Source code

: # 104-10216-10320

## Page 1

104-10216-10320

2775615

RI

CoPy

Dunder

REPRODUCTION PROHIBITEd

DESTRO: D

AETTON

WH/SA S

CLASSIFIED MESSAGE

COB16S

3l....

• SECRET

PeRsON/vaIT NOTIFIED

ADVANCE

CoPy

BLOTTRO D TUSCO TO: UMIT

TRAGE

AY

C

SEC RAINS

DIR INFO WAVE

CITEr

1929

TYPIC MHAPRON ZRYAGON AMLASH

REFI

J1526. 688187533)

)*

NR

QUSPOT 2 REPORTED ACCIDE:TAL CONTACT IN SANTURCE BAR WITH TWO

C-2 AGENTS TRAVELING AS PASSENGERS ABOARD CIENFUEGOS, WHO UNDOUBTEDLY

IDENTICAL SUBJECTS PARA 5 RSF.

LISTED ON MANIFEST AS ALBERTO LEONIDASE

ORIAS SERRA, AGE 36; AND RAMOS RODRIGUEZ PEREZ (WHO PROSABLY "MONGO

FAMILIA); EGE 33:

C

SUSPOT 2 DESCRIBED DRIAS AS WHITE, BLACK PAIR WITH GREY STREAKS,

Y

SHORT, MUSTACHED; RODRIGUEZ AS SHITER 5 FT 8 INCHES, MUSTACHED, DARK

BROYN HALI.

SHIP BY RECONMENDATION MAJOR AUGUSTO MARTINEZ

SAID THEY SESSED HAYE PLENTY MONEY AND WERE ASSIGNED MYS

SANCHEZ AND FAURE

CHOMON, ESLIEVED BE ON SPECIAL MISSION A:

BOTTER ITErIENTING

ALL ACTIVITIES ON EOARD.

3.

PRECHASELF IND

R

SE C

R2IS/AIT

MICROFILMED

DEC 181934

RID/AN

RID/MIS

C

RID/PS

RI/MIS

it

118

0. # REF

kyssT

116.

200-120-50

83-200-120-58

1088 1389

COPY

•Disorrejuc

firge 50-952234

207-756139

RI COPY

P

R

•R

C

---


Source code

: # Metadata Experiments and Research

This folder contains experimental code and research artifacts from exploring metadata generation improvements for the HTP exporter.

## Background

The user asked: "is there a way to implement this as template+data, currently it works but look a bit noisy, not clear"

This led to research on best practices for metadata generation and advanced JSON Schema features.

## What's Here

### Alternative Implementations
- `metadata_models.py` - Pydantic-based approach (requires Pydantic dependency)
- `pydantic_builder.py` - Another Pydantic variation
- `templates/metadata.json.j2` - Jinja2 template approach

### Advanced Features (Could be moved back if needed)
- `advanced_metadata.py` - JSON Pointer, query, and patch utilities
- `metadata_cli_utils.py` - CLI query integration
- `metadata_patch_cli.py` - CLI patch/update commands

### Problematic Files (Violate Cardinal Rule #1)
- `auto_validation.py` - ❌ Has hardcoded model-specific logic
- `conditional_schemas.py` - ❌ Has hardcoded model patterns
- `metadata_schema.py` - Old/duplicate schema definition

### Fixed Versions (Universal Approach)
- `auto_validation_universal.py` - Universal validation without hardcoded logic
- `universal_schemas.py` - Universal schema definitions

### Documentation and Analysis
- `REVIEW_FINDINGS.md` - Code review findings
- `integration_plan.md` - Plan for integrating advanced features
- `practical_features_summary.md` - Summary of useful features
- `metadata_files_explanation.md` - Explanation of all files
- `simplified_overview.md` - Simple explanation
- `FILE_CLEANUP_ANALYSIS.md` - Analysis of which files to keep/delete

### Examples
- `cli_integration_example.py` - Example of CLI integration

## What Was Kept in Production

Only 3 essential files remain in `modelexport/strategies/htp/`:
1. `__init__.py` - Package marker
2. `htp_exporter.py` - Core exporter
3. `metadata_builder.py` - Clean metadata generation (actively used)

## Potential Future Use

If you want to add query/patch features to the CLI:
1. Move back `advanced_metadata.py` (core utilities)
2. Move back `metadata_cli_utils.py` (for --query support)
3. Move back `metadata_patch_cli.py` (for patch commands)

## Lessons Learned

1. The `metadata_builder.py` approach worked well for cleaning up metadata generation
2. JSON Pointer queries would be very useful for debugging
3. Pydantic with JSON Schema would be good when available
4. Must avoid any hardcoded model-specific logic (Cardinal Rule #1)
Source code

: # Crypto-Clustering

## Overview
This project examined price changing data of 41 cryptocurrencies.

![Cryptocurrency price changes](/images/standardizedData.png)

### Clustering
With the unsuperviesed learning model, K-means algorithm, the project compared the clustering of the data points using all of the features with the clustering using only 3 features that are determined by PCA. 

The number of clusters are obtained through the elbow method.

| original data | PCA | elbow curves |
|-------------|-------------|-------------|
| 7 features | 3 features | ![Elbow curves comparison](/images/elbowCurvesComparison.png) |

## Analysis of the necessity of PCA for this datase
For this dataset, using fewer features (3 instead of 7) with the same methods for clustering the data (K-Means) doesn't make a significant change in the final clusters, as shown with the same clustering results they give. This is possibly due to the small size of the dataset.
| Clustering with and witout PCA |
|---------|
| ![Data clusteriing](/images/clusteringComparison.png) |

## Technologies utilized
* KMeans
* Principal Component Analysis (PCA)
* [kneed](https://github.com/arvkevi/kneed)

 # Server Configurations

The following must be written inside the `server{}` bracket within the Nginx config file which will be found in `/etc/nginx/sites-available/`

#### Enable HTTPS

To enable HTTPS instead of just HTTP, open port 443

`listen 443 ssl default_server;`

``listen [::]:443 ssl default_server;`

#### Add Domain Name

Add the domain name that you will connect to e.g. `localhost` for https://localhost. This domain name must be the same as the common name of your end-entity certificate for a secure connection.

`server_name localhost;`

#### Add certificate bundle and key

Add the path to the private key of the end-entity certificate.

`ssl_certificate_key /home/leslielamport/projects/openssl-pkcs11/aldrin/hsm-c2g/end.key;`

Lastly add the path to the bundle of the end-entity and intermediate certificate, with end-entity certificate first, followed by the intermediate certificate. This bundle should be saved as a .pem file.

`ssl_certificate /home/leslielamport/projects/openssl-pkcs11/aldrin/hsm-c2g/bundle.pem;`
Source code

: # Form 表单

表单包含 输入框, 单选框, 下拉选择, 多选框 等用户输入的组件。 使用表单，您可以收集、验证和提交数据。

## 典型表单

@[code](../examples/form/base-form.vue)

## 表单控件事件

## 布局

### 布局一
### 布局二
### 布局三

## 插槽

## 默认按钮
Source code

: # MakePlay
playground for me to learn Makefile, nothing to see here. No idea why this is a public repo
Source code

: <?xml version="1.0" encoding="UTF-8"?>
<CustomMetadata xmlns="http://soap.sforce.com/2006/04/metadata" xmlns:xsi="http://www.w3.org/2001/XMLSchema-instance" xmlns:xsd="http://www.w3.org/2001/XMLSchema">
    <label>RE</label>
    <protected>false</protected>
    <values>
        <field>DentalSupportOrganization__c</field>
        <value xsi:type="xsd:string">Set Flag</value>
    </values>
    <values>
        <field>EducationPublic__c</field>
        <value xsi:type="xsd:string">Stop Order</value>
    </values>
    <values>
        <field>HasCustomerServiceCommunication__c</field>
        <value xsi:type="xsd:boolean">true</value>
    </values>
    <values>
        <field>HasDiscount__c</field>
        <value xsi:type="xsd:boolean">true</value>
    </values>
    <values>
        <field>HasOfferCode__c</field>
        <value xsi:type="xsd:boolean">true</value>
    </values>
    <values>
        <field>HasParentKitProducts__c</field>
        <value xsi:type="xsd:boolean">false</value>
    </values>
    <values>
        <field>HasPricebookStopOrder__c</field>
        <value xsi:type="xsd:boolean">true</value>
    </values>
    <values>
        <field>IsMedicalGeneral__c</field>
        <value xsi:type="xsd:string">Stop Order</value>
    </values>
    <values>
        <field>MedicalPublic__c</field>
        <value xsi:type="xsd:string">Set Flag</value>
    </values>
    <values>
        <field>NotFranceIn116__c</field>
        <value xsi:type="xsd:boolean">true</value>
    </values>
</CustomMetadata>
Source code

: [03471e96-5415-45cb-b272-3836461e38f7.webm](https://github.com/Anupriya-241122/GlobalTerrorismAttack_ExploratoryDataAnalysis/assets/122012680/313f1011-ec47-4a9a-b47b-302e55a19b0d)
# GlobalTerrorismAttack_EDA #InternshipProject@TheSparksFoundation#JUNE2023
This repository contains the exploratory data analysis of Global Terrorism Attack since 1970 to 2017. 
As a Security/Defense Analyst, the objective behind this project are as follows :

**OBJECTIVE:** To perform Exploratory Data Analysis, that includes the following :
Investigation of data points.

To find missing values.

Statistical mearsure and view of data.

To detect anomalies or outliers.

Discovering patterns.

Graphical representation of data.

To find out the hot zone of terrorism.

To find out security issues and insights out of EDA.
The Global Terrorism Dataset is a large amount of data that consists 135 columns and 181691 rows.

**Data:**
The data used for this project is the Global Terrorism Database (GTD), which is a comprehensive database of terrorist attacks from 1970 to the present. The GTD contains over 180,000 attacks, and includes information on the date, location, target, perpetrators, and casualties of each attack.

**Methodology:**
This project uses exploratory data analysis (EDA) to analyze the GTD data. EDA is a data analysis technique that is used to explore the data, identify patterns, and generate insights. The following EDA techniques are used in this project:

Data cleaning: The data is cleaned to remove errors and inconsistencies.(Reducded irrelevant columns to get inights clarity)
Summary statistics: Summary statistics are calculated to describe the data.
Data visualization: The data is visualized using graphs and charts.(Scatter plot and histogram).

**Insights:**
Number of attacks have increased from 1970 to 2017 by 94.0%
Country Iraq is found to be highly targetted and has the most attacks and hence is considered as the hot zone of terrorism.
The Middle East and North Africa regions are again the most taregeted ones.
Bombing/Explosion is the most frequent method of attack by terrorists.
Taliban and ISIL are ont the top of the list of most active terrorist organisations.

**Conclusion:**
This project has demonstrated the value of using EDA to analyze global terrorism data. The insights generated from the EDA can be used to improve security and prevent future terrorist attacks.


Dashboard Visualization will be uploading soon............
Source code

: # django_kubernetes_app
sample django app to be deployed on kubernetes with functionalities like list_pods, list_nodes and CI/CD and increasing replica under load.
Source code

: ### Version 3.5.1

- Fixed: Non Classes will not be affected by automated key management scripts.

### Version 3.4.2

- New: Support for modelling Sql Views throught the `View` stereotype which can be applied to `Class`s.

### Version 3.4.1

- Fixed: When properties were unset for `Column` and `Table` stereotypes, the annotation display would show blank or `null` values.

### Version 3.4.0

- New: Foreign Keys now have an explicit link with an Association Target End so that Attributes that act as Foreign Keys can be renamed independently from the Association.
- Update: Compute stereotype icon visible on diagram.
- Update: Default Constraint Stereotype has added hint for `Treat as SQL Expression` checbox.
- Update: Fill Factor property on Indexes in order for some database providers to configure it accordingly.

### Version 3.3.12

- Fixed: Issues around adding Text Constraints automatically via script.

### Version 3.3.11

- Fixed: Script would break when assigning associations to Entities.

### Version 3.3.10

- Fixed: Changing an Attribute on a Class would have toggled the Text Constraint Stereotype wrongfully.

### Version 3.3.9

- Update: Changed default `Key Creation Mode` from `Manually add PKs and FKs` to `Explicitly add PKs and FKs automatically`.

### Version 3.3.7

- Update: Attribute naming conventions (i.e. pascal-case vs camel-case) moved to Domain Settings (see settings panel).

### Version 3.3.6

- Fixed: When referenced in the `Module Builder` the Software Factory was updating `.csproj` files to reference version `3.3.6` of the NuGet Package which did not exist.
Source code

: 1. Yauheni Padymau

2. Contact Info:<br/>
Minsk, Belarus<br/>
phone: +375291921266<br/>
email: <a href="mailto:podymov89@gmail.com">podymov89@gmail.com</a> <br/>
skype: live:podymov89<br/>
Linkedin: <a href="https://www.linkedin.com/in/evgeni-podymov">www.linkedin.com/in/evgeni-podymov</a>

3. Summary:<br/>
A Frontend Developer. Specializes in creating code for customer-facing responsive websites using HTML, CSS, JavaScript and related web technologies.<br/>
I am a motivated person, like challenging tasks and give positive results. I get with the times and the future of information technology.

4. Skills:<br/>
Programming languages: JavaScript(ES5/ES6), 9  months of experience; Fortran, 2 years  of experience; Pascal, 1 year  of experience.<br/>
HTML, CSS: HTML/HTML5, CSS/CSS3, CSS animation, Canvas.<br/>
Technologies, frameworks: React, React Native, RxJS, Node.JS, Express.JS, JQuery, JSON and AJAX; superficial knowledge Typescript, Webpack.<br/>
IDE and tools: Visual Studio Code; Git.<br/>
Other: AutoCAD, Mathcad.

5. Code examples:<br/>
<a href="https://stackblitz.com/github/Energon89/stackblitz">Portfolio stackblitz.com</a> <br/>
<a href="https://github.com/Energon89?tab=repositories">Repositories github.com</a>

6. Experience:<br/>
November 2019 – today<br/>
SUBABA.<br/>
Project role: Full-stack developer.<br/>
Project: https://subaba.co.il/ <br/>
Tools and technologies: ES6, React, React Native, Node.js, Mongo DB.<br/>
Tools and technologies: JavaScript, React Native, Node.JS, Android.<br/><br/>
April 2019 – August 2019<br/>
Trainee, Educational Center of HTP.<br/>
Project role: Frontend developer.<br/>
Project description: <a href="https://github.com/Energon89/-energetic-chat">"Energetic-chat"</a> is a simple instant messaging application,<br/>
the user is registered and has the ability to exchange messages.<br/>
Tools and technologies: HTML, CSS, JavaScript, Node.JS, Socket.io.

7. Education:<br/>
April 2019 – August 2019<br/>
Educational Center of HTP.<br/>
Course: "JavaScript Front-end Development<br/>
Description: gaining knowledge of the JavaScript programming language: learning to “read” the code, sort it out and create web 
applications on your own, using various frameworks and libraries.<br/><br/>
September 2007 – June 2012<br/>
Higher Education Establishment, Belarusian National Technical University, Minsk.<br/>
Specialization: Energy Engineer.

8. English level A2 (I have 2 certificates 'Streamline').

+ + + + +

Of the entries above, repeat exactly the lines from the line with "- Fixed: When properties" through the line with "- Update: Compute", both of them included.

== RESPONSE TO THIS TASK ==
- Fixed: When properties were unset for `Column` and `Table` stereotypes, the annotation display would show blank or `null` values.

### Version 3.4.0

- New: Foreign Keys now have an explicit link with an Association Target End so that Attributes that act as Foreign Keys can be renamed independently from the Association.
- Update: Compute stereotype icon visible on diagram.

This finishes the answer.